Es sind heute eher die Biowissenschaften und eben Anthropologien, die von einer solchen Art von Entwicklungs- und Fortschrittskosmos ausgehen. Insbesondere die ungebrochene Rede von "der" Natur gehört dabei aber ins 19. Jahrhundert. Schon Hegel freilich ging mit der Frage nach Natur deutlich vorsichtiger um, als es aus der Frage herausklingt.
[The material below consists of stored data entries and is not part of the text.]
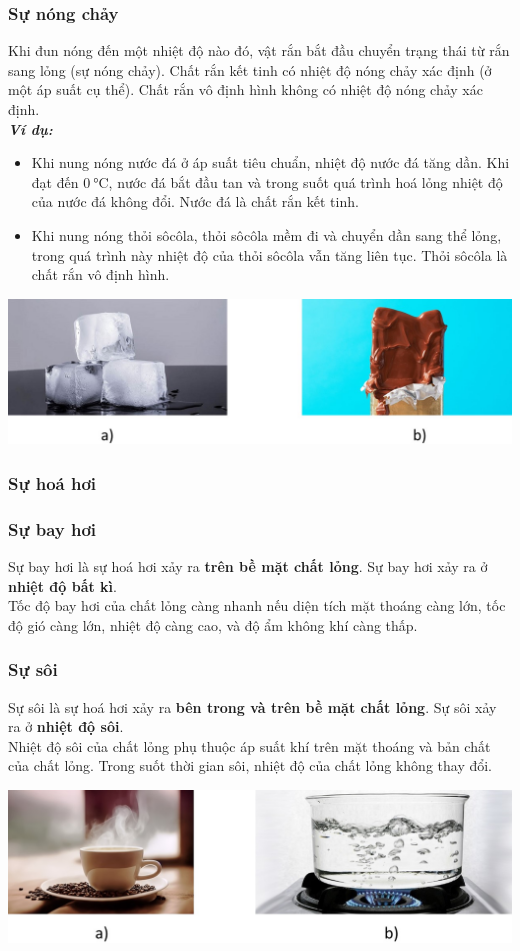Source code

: \subsubsection{Sự nóng chảy}
Khi đun nóng đến một nhiệt độ nào đó, vật rắn bắt đầu chuyển trạng thái từ rắn sang lỏng (sự nóng chảy). Chất rắn kết tinh có nhiệt độ nóng chảy xác định (ở một áp suất cụ thể). Chất rắn vô định hình không có nhiệt độ nóng chảy xác định.\\
\textbf{\textit{Ví dụ:}}
\begin{itemize}
	\item Khi nung nóng nước đá ở áp suất tiêu chuẩn, nhiệt độ nước đá tăng dần. Khi đạt đến $\SI{0}{\celsius}$, nước đá bắt đầu tan và trong suốt quá trình hoá lỏng nhiệt độ của nước đá không đổi. Nước đá là chất rắn kết tinh.
	\item Khi nung nóng thỏi sôcôla, thỏi sôcôla mềm đi và chuyển dần sang thể lỏng, trong quá trình này nhiệt độ của thỏi sôcôla vẫn tăng liên tục. Thỏi sôcôla là chất rắn vô định hình.
\end{itemize}
\begin{center}
	\includegraphics[width=0.6\linewidth]{figs/VN12-Y24-PH-SYL-001-5}
\end{center}
\subsubsection{Sự hoá hơi}
\subsubsection{Sự bay hơi}
Sự bay hơi là sự hoá hơi xảy ra \textbf{trên bề mặt chất lỏng}. Sự bay hơi xảy ra ở \textbf{nhiệt độ bất kì}.\\
Tốc độ bay hơi của chất lỏng càng nhanh nếu diện tích mặt thoáng càng lớn, tốc độ gió càng lớn, nhiệt độ càng cao, và độ ẩm không khí càng thấp.
\subsubsection{Sự sôi}
Sự sôi là sự hoá hơi xảy ra \textbf{bên trong và trên bề mặt chất lỏng}. Sự sôi xảy ra ở \textbf{nhiệt độ sôi}.\\
Nhiệt độ sôi của chất lỏng phụ thuộc áp suất khí trên mặt thoáng và bản chất của chất lỏng. Trong suốt thời gian sôi, nhiệt độ của chất lỏng không thay đổi.
\begin{center}
	
	\includegraphics[width=0.65\linewidth]{figs/VN12-Y24-PH-SYL-001-6}
\end{center}
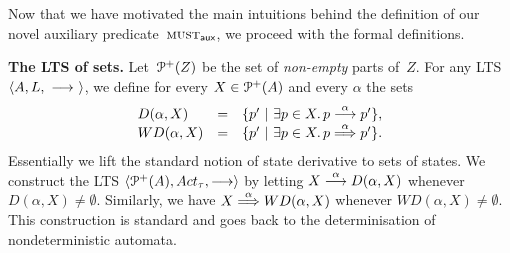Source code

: Now that we have motivated the main intuitions behind the definition of our
novel auxiliary predicate~$\operatorname{\textsc{must}}_{\textsf{aux}}$, we proceed with the formal definitions.

{\bfseries The LTS of sets.}
Let~$\mathcal{P}^{+}( Z )$ be the set of  {\em non-empty} parts of~$Z$.
For any LTS~$\langle A,  L , ~\mathrel{\overset{}\longrightarrow}~ \rangle$, we define
for every $ X \in \mathcal{P}^{+}( A ) $ and every $\alpha$ the sets
$$
\begin{array}{lll}
D{(\alpha, X)} & = & \{  p'  \ |\  \exists p \in X . \, p \mathrel{\overset{\alpha}\longrightarrow} p'  \},\\
WD{(\alpha, X)} & = & \{  p'  \ |\  \exists p \in X . \, p \mathrel{\overset{\alpha} \Longrightarrow} p'  \}.
\end{array}
$$
Essentially we lift the standard notion of state derivative to sets of states.
We construct the LTS $\lts{\pparts{ \States }}{ \Acttau }{ \st{} }$
by letting $ X \mathrel{\overset{ \alpha }\longrightarrow} D{(\alpha, X)}$ whenever $D{(\alpha, X)} \neq \emptyset$.
Similarly, we have $X \mathrel{\overset{ \alpha } \Longrightarrow} WD{(\alpha, X)}$ whenever $WD{(\alpha, X)} \neq \emptyset$.
This construction is standard \cite{DBLP:conf/avmfss/CleavelandH89,DBLP:conf/aplas/BonchiCPS13,DBLP:journals/lmcs/BonchiSV22}
  and goes back to the determinisation of nondeterministic automata.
In welchem Sinne gibt es überhaupt quasi dort draußen eine "erste" Natur als von uns (von Kultur und geschichtlicher Formung) abtrennbare Sache?

Kurz gesagt: Im Wolkenkuckucksheim der Philosophie würde man das geschilderte Szenario wohl als "nicht verifizierbar" und eher naturwissenschaftlich-naiv klassifizieren.

Da haben Sie mich missverstanden: Ich wollte gar nicht so sehr auf "die" Natur abheben, deswegen schlage ich vor, auf diesen Aspekt um Ende unseres Gesprächs noch einmal einzugehen und formuliere meine Frage neu und allgemeiner: Wie würden Sie generell das Verhältnis zwischen Philosophie und Wissenschaft bestimmen?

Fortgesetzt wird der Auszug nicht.